# Phase ii (w Blend Knob)



## phi1 (Dec 29, 2019)

The 1590B enclosures from Small Bear are slightly roomier on the inside than the ones from Tayda (because of the thinner walls).  So, the 2.2" wide board just fits.  Plus, this is a really cool blue color.  The knobs are from Small Bear too.  I meant to take a pic of the solder side of the board to show how the pots are oriented, but I forgot.  The Rate and Depth pots are rotated 180deg from how they would normally be mounted so that they are inside the perimeter of the board instead of hanging outside the perimeter like the board is designed.  I had to use solder lugs and short wires to reverse lugs 1 and 3 in an 'X' shape for both pots.  The Feedback pot also uses solder lugs and wire to move it over to the side. 

For the blend knob, I just put a simple BJT buffer on the dry side and a 50kB blend pot.  You can kind of see the buffer vero board, which is superglued to some doublesided tape down next to the footswitch.  I experimented with a buffer on the wet side (before the phase circuit), since the input impedance is only about 390k(?), but it didn't seem to make a noticeable difference. 

I set the trimmers by ear, but ended up similar to what some others have suggested, the 10k trimmer at noon, and the 1k trimmer (sets the led brightness) slightly high at about 1:30.  With the brightness trimmer lower, you get some wonky glub glub sounds at high depth settings, and bringing the brightness up smooths it out.

I don't have much experience playing with phasors, but I really love the sound.  I think the blend knob is really nice, allows some textures I can't get just by changing the depth and feedback knobs.  Hopefully there's a blend pcb available on here soon so it's easier for people to access this mod.


----------



## Chuck D. Bones (Dec 29, 2019)

Nice build, tight fit.  

Another way to implement a Blend function is to replace R31 with a 10K pot.  Dialing the pot down removes some or all of the dry signal.  If you want to dial down the wet signal instead, Replace R5 with a 5K pot.  In either case, you will want to tweak R30 to get maximum phase effect when the BLEND pot is maxed.


----------



## phi1 (Dec 29, 2019)

Huh interesting, I see what you mean but I wouldn’t have thought to do that. Thanks for sharing. 

I have a question, in both those cases you mentioned (using a pot to boost or attenuate either the dry or wet signal), would the pot be able to keep constant volume through the sweep?  For example if you put a 5k pot in for R5, you could dial less wet, but I’d think the overall volume would go down too.  Is there a simple way around this?  Maybe a dual pot which affects the wet and dry side simultaneously, but it seems this might be tricky to tune for consistent overall volume through the sweep. 

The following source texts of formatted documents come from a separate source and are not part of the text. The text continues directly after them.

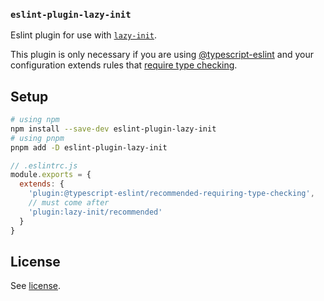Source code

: ### `eslint-plugin-lazy-init`

Eslint plugin for use with [`lazy-init`](https://github.com/reiss-d/lazy-init.git).

This plugin is only necessary if you are using [@typescript-eslint](#https://typescript-eslint.io/) and your configuration extends rules that [require type checking](#https://typescript-eslint.io/linting/typed-linting).

## Setup

```bash
# using npm
npm install --save-dev eslint-plugin-lazy-init 
# using pnpm
pnpm add -D eslint-plugin-lazy-init 
```

```js
// .eslintrc.js
module.exports = {
  extends: {
    'plugin:@typescript-eslint/recommended-requiring-type-checking',
    // must come after
    'plugin:lazy-init/recommended'
  }
}
```

## License

See [license](./LICENSE).
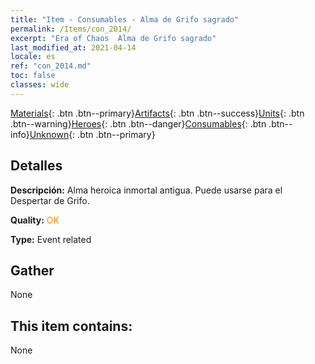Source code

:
 ```yaml
---
title: "Item - Consumables - Alma de Grifo sagrado"
permalink: /Items/con_2014/
excerpt: "Era of Chaos  Alma de Grifo sagrado"
last_modified_at: 2021-04-14
locale: es
ref: "con_2014.md"
toc: false
classes: wide
---
```

 [Materials](/es/Items/){: .btn .btn--primary}[Artifacts](/es/Items/Artifacts/){: .btn .btn--success}[Units](/es/Items/Units/){: .btn .btn--warning}[Heroes](/es/Items/Heroes/){: .btn .btn--danger}[Consumables](/es/Items/Consumables/){: .btn .btn--info}[Unknown](/es/Items/Unknown/){: .btn .btn--primary}

## Detalles
 **Descripción:** Alma heroica inmortal antigua. Puede usarse para el Despertar de Grifo.

 **Quality:** <span style="color: #FF8C00">OK</span>

 **Type:** Event related

## Gather

  None

## This item contains:

  None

The way I did (basically like a tagboard split n blend) keeps pretty consistent volume through the sweep, since you’re just planning between the two signals.


----------



## Chuck D. Bones (Dec 29, 2019)

The mod I described will make a <2dB variation when you dial the Blend from from one end to the other.  It will barely be noticeable.  The end-to-end dry signal gain is 0.82 or -1.7dB.  The end-to-end wet signal gain (with feedback set to zero) is also -1.7dB.  

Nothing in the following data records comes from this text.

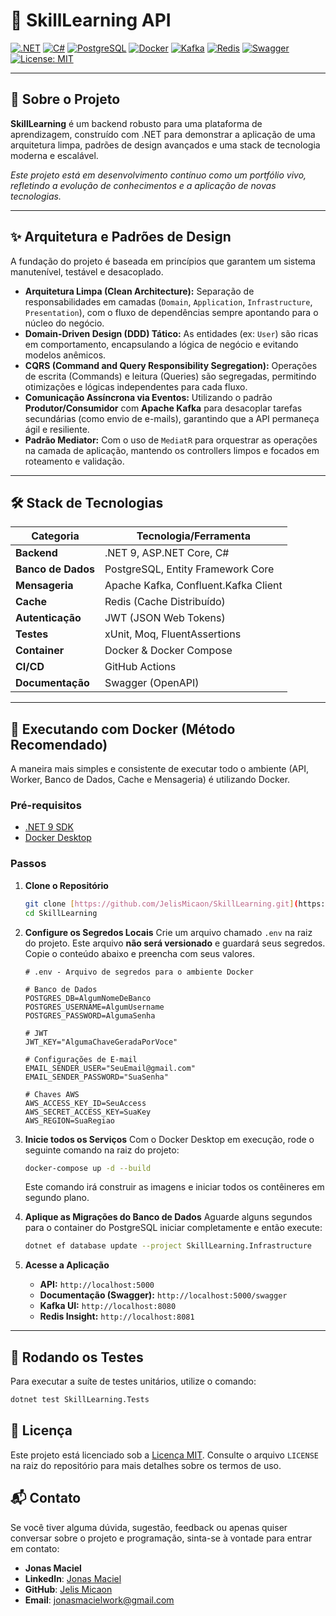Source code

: # 🚀 SkillLearning API

[![.NET](https://img.shields.io/badge/.NET-9.0-512BD4?style=for-the-badge&logo=dotnet&logoColor=white)](https://dotnet.microsoft.com/)
[![C#](https://img.shields.io/badge/C%23-239120?style=for-the-badge&logo=c-sharp&logoColor=white)](https://docs.microsoft.com/en-us/dotnet/csharp/)
[![PostgreSQL](https://img.shields.io/badge/PostgreSQL-316192?style=for-the-badge&logo=postgresql&logoColor=white)](https://www.postgresql.org/)
[![Docker](https://img.shields.io/badge/Docker-2496ED?style=for-the-badge&logo=docker&logoColor=white)](https://www.docker.com/)
[![Kafka](https://img.shields.io/badge/Apache%20Kafka-232323?style=for-the-badge&logo=apache-kafka&logoColor=white)](https://kafka.apache.org/)
[![Redis](https://img.shields.io/badge/Redis-DC382D?style=for-the-badge&logo=redis&logoColor=white)](https://redis.io/)
[![Swagger](https://img.shields.io/badge/Swagger-85EA2D?style=for-the-badge&logo=swagger&logoColor=black)](https://swagger.io/)
[![License: MIT](https://img.shields.io/badge/License-MIT-yellow.svg)](https://opensource.org/licenses/MIT)

---

## 🎯 Sobre o Projeto

**SkillLearning** é um backend robusto para uma plataforma de aprendizagem, construído com .NET para demonstrar a aplicação de uma arquitetura limpa, padrões de design avançados e uma stack de tecnologia moderna e escalável.

*Este projeto está em desenvolvimento contínuo como um portfólio vivo, refletindo a evolução de conhecimentos e a aplicação de novas tecnologias.*

---

## ✨ Arquitetura e Padrões de Design

A fundação do projeto é baseada em princípios que garantem um sistema manutenível, testável e desacoplado.

* **Arquitetura Limpa (Clean Architecture):** Separação de responsabilidades em camadas (`Domain`, `Application`, `Infrastructure`, `Presentation`), com o fluxo de dependências sempre apontando para o núcleo do negócio.
* **Domain-Driven Design (DDD) Tático:** As entidades (ex: `User`) são ricas em comportamento, encapsulando a lógica de negócio e evitando modelos anêmicos.
* **CQRS (Command and Query Responsibility Segregation):** Operações de escrita (Commands) e leitura (Queries) são segregadas, permitindo otimizações e lógicas independentes para cada fluxo.
* **Comunicação Assíncrona via Eventos:** Utilizando o padrão **Produtor/Consumidor** com **Apache Kafka** para desacoplar tarefas secundárias (como envio de e-mails), garantindo que a API permaneça ágil e resiliente.
* **Padrão Mediator:** Com o uso de `MediatR` para orquestrar as operações na camada de aplicação, mantendo os controllers limpos e focados em roteamento e validação.

---

## 🛠️ Stack de Tecnologias

| Categoria       | Tecnologia/Ferramenta                                  |
| --------------- | ------------------------------------------------------ |
| **Backend** | .NET 9, ASP.NET Core, C#                               |
| **Banco de Dados** | PostgreSQL, Entity Framework Core                      |
| **Mensageria** | Apache Kafka, Confluent.Kafka Client                 |
| **Cache** | Redis (Cache Distribuído)                              |
| **Autenticação**| JWT (JSON Web Tokens)                                  |
| **Testes** | xUnit, Moq, FluentAssertions                           |
| **Container** | Docker & Docker Compose                                |
| **CI/CD** | GitHub Actions                                         |
| **Documentação**| Swagger (OpenAPI)                                      |

---

## 🚀 Executando com Docker (Método Recomendado)

A maneira mais simples e consistente de executar todo o ambiente (API, Worker, Banco de Dados, Cache e Mensageria) é utilizando Docker.

### Pré-requisitos
* [.NET 9 SDK](https://dotnet.microsoft.com/download/dotnet/9.0)
* [Docker Desktop](https://www.docker.com/products/docker-desktop)

### Passos

1.  **Clone o Repositório**
    ```bash
    git clone [https://github.com/JelisMicaon/SkillLearning.git](https://github.com/JelisMicaon/SkillLearning.git)
    cd SkillLearning
    ```

2.  **Configure os Segredos Locais**
    Crie um arquivo chamado `.env` na raiz do projeto. Este arquivo **não será versionado** e guardará seus segredos. Copie o conteúdo abaixo e preencha com seus valores.
    ```dotenv
    # .env - Arquivo de segredos para o ambiente Docker

    # Banco de Dados
    POSTGRES_DB=AlgumNomeDeBanco
    POSTGRES_USERNAME=AlgumUsername
    POSTGRES_PASSWORD=AlgumaSenha

    # JWT
    JWT_KEY="AlgumaChaveGeradaPorVoce"

    # Configurações de E-mail
    EMAIL_SENDER_USER="SeuEmail@gmail.com"
    EMAIL_SENDER_PASSWORD="SuaSenha"

    # Chaves AWS
    AWS_ACCESS_KEY_ID=SeuAccess
    AWS_SECRET_ACCESS_KEY=SuaKey
    AWS_REGION=SuaRegiao
    ```

3.  **Inicie todos os Serviços**
    Com o Docker Desktop em execução, rode o seguinte comando na raiz do projeto:
    ```bash
    docker-compose up -d --build
    ```
    Este comando irá construir as imagens e iniciar todos os contêineres em segundo plano.

4.  **Aplique as Migrações do Banco de Dados**
    Aguarde alguns segundos para o container do PostgreSQL iniciar completamente e então execute:
    ```bash
    dotnet ef database update --project SkillLearning.Infrastructure
    ```

5.  **Acesse a Aplicação**
    * **API:** `http://localhost:5000`
    * **Documentação (Swagger):** `http://localhost:5000/swagger`
    * **Kafka UI:** `http://localhost:8080`
    * **Redis Insight:** `http://localhost:8081`

---

## 🧪 Rodando os Testes

Para executar a suíte de testes unitários, utilize o comando:

```bash
dotnet test SkillLearning.Tests
```

## 📄 Licença

Este projeto está licenciado sob a [Licença MIT](LICENSE). Consulte o arquivo `LICENSE` na raiz do repositório para mais detalhes sobre os termos de uso.

## 📬 Contato

Se você tiver alguma dúvida, sugestão, feedback ou apenas quiser conversar sobre o projeto e programação, sinta-se à vontade para entrar em contato:

* **Jonas Maciel**
* **LinkedIn**: [Jonas Maciel](https://www.linkedin.com/in/jonas-maciell)
* **GitHub**: [Jelis Micaon](https://github.com/JelisMicaon)
* **Email**: jonasmacielwork@gmail.com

The wet signal's phase varies with frequency.  At frequencies where the wet and dry signals are exactly (or nearly) in phase, they reinforce each other and the signal is 6dB stronger.  At frequencies where they are exactly (or nearly) out of phase, they cancel each other out.  At most frequencies, they are somewhere in between.  Because of this, phase shifters will alter the perceived volume a little bit.  Feedback can accentuate the volume change.  The Phase II design deliberately tries to compensate for the volume change by reducing the wet and dry signals by 1.7dB.  The Phase 90, by comparison, does not compensate for the volume change; the wet and dry gains are 0dB.  A few phase shifters, like the Abyss, have a volume knob so you can make your own adjustment.


----------



## phi1 (Dec 29, 2019)

Gotcha. I know what you mean about the perceived volume... hard to nail down if it’s unity or louder, since it’s frequency dependent. 

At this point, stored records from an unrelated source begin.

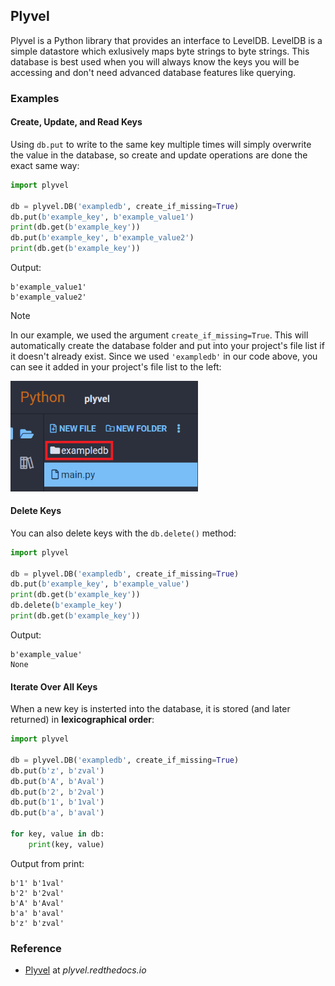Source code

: ## Plyvel

Plyvel is a Python library that provides an interface to LevelDB. LevelDB is a simple datastore which exlusively maps byte strings to byte strings. This database is best used when you will always know the keys you will be accessing and don't need advanced database features like querying.

### Examples

#### Create, Update, and Read Keys

Using `db.put` to write to the same key multiple times will simply overwrite the value in the database, so create and update operations are done the exact same way:

```python
import plyvel

db = plyvel.DB('exampledb', create_if_missing=True)
db.put(b'example_key', b'example_value1')
print(db.get(b'example_key'))
db.put(b'example_key', b'example_value2')
print(db.get(b'example_key'))
```

Output:

```text
b'example_value1'
b'example_value2'
```

<div class="notebox notebox-info">
    <p class="notebox-title">
        Note
    </p>
    <p>
        In our example, we used the argument <code>create_if_missing=True</code>. This will automatically create the database folder and put into your project's file list if it doesn't already exist. Since we used <code>'exampledb'</code> in our code above, you can see it added in your project's file list to the left: 
    </p>
    <p>
        <img src="../../assets/img/plyvel-filelist.png" width="300px"/>
    </p>
</div>

#### Delete Keys

You can also delete keys with the `db.delete()` method:

```python
import plyvel

db = plyvel.DB('exampledb', create_if_missing=True)
db.put(b'example_key', b'example_value')
print(db.get(b'example_key'))
db.delete(b'example_key')
print(db.get(b'example_key'))
```

Output:

```text
b'example_value'
None
```

#### Iterate Over All Keys

When a new key is insterted into the database, it is stored (and later returned) in **lexicographical order**:

```python
import plyvel

db = plyvel.DB('exampledb', create_if_missing=True)
db.put(b'z', b'zval')
db.put(b'A', b'Aval')
db.put(b'2', b'2val')
db.put(b'1', b'1val')
db.put(b'a', b'aval')

for key, value in db:
    print(key, value)
```

Output from print:

```text
b'1' b'1val'
b'2' b'2val'
b'A' b'Aval'
b'a' b'aval'
b'z' b'zval'
```

### Reference

-   [Plyvel](https://plyvel.readthedocs.io/en/latest/index.html) at _plyvel.redthedocs.io_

As a test (with my blend pot all the way wet) I shorted out R5 (just touched some leads to pins 1 and 2 of the op amp). With A/B testing you can hear a volume drop from the bypassed signal compared to the signal through the pedal with R5 shorted, basically dry, just slightly less volume. But it’s not a huge drop, which aligns with what you said. So there’s prospect for it being a much simpler way to implement a blend pot.


----------



## Mourguitars (Dec 30, 2019)

Awesome build phi1 !

Congrats !

Mike


----------